(Saved entries)
..........

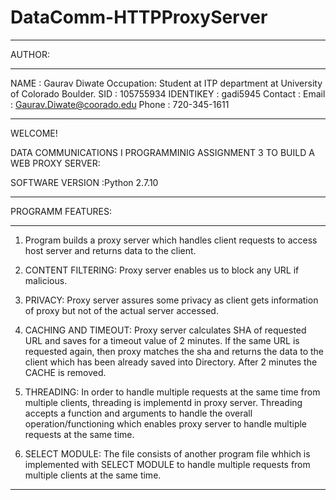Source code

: # DataComm-HTTPProxyServer
*************************************************************************************************************************************************************
AUTHOR:
*************************************************************************************************************************************************************
NAME      : Gaurav Diwate
Occupation: Student at ITP department at University of Colorado Boulder.
SID       : 105755934
IDENTIKEY : gadi5945
Contact   : Email  :  Gaurav.Diwate@coorado.edu
            Phone  :  720-345-1611
************************************************************************************************************************************************************

WELCOME!
                   
DATA COMMUNICATIONS I PROGRAMMINIG ASSIGNMENT 3 TO BUILD A WEB PROXY SERVER:

SOFTWARE VERSION :Python 2.7.10

***********************************************************************************************************************************************************
PROGRAMM FEATURES:
***********************************************************************************************************************************************************
     
1. Program builds a proxy server which handles client requests to access host server and returns data to the client. 

2. CONTENT FILTERING: Proxy server enables us to block any URL if malicious.

3. PRIVACY: Proxy server assures some privacy as client gets information of proxy but not of the actual server accessed.

4. CACHING AND TIMEOUT: Proxy server calculates SHA of requested URL and saves for a timeout value of 2 minutes. If the same URL is requested again, then
            proxy matches the sha and returns the data to the client which has been already saved into Directory. After 2 minutes the CACHE is 
            removed.  
5. THREADING: In order to handle multiple requests at the same time from multiple clients, threading is implementd in proxy server. Threading accepts a 
            function and arguments to handle the overall operation/functioning which enables proxy server to handle multiple requests at the same time.

6. SELECT MODULE: The file consists of another program file whhich is implemented with SELECT MODULE to handle multiple requests from multiple clients at 
            the same time.   
  
***********************************************************************************************************************************************************

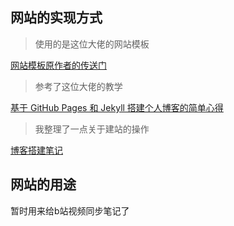 ## 网站的实现方式

> 使用的是这位大佬的网站模板

[网站模板原作者的传送门](http://leopardpan.cn) 



> 参考了这位大佬的教学

[基于 GitHub Pages 和 Jekyll 搭建个人博客的简单心得](https://www.bilibili.com/video/BV14x411t7ZU/)



> 我整理了一点关于建站的操作

[博客搭建笔记](https://urfread.github.io/2024/08/%E5%BB%BAblog%E7%9A%84%E7%AC%94%E8%AE%B0/)

## 网站的用途

暂时用来给b站视频同步笔记了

..........

* _WORK INSTRUCTIONS_
Please return each line of the data above in which the word "clients" occurs.

* _TASK RESULT_
5. THREADING: In order to handle multiple requests at the same time from multiple clients, threading is implementd in proxy server. Threading accepts a 
6. SELECT MODULE: The file consists of another program file whhich is implemented with SELECT MODULE to handle multiple requests from multiple clients at 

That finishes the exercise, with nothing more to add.